* DIRECTIONS FOR THIS TASK *
Retype, exactly as they stand, the lines from the start of the data to the line that contains "### Side-Specific", both ends included. Leave the pictures out.

* PROVIDED RECORDS *
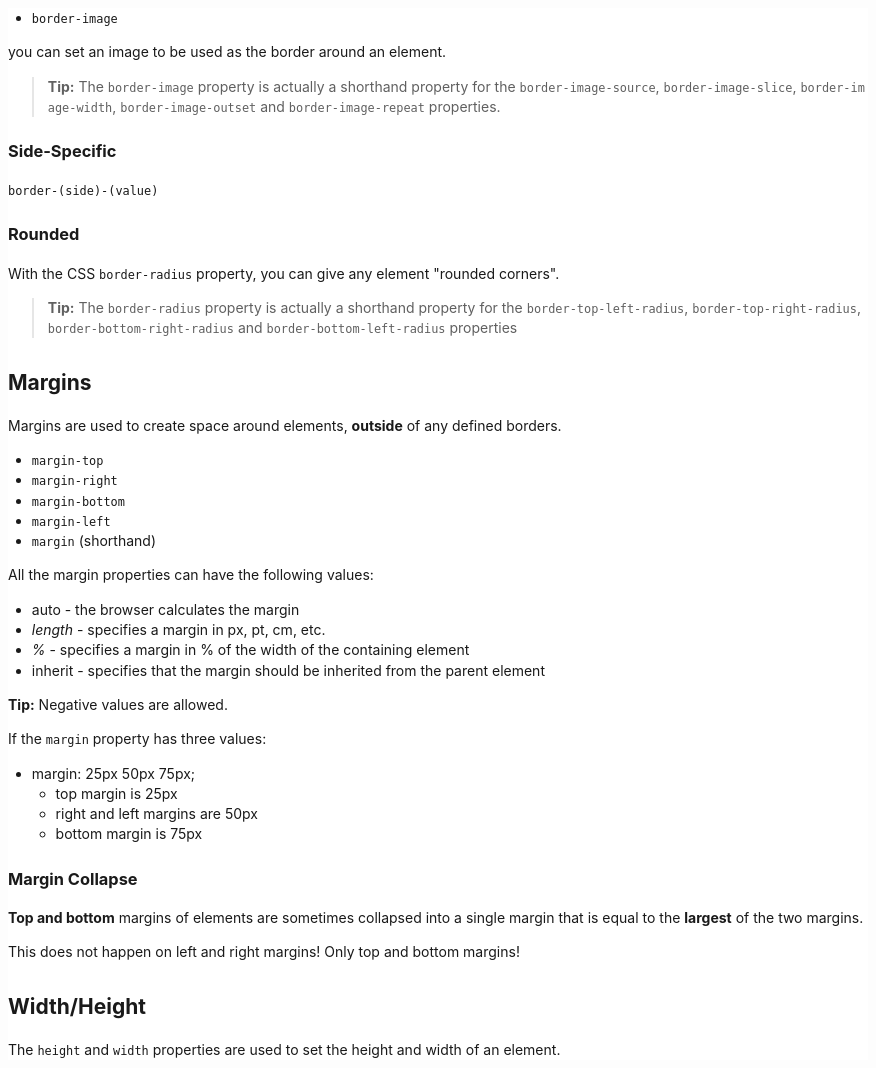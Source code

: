 * `border-image`

you can set an image to be used as the border around an element.

> **Tip:** The `border-image` property is actually a shorthand property for the `border-image-source`, `border-image-slice`, `border-image-width`, `border-image-outset` and `border-image-repeat` properties.

### Side-Specific

`border-(side)-(value)`

### Rounded

With the CSS `border-radius` property, you can give any element "rounded corners".

> **Tip:** The `border-radius` property is actually a shorthand property for the `border-top-left-radius`, `border-top-right-radius`, `border-bottom-right-radius` and `border-bottom-left-radius` properties

## Margins

Margins are used to create space around elements, **outside** of any defined borders.

* `margin-top`
* `margin-right`
* `margin-bottom`
* `margin-left`
* `margin` (shorthand)

All the margin properties can have the following values:

- auto - the browser calculates the margin
- *length* - specifies a margin in px, pt, cm, etc.
- *%* - specifies a margin in % of the width of the containing element
- inherit - specifies that the margin should be inherited from the parent element

**Tip:** Negative values are allowed.

If the `margin` property has three values:

- margin: 25px 50px 75px;
  - top margin is 25px
  - right and left margins are 50px
  - bottom margin is 75px

### Margin Collapse

**Top and bottom** margins of elements are sometimes collapsed into a single margin that is equal to the **largest** of the two margins.

This does not happen on left and right margins! Only top and bottom margins!

## Width/Height

The `height` and `width` properties are used to set the height and width of an element.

* TASK RESULT *
Source code

: * `border-image`

you can set an image to be used as the border around an element.

> **Tip:** The `border-image` property is actually a shorthand property for the `border-image-source`, `border-image-slice`, `border-image-width`, `border-image-outset` and `border-image-repeat` properties.

### Side-Specific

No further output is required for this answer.